アジア・マップ Vol.03 | シリア

《エッセイ》
シリアと私 ジャズィーラ地方の思い出

新妻仁一(亜細亜大学 名誉教授)

 私は1970年代から1980年代にかけてダマスカス大学に通っていた。当時書き留めたノートを開き、あの日々を思い起こして書いてみよう。

 シリア東北部、ユーフラテス川とチグリス川の間に広がるメソポタミアの地をシリアの人々はジャズィーラ地方と呼ぶ。大河の間に浮かぶジャズィーラ(島)ということだ。私はダマスカスの旧市街で、この地方の中心都市ハサカ出身の兵士と部屋を借りて暮らしていたこともあり、1980年に彼が除隊すると、この知人が住むハサカを拠点としてこの高温乾燥の広大な大地をたびたび訪れることになった。ある時大家のおばさんが言った。「なんでもあっちの方ではサタンのことを悪く言うと石を投げつけられるというじゃないか。気をつけるんだよ」ヤズィード派のことだ。ヤズィード派は、サタンを崇敬する宗教という話を聞かされたことがあった。1950年代に作成されたと思われるシリア絵地図を見ると、ジャズィーラ地方のイラク側にヤズィード派の似顔絵が描かれていた。

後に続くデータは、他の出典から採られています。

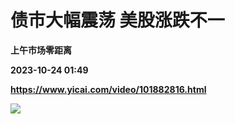 # 债市大幅震荡 美股涨跌不一
**上午市场零距离**

**2023-10-24 01:49**

**https://www.yicai.com/video/101882816.html**

![](http://imgcdn.yicai.com/vms-new/2023/10/1e14a595-9e8f-47aa-addb-3ed18e6798bd_D3K2.jpg)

 ハサカの町にもヤズィード派の居住区があった。クルド人居住区に混在している感じだと地元の人々は言っていた。ハサカはもちろん、ジャズィーラ地方はそのいたるところでクルド語を耳にする世界であり、そのためヤズィード派はクルド人の宗教とみなされている感があった。知人の兄は、末端がはね上がったいわゆるカイゼル髭をはやしていないヤズィード派には会ったことがないと言う。例の絵地図に描かれたヤズィード派は、ターバンを巻き口髭をはやしているが、その形状までは判別できない。また彼は、軍隊時代の思い出話を聞かせてくれた。クルド人兵士が、本人はヤズィード派ではなかったにもかかわらず、なぜかヤズィード派を装い、ヤズィード派は円形を神聖視すると言ったところ、教官が何だそれは、ムスリムか、ドルーズ派か、アラウィー派か、キリスト教か?と困惑し、棒を持ってきて線を引き、彼の周りを丸く囲んでしまった話であった。教官と兵士の間に円形の囲みから出ろ、出ないの応酬が始まり、とうとう教官は休暇(兵士にとって最大の褒美)を二日やるから出てくれと言い始めた。兵士は譲らず、神聖な場から出たら家族や一族に弁明できないと粘り続け、なんと十二日間の休暇を条件にようやく囲みから出たという。兵士のずる賢さよりもヤズィード派と聞いて、何だそれは、と首を傾げた教官の戸惑いの表情を思い浮かべて笑ってしまった。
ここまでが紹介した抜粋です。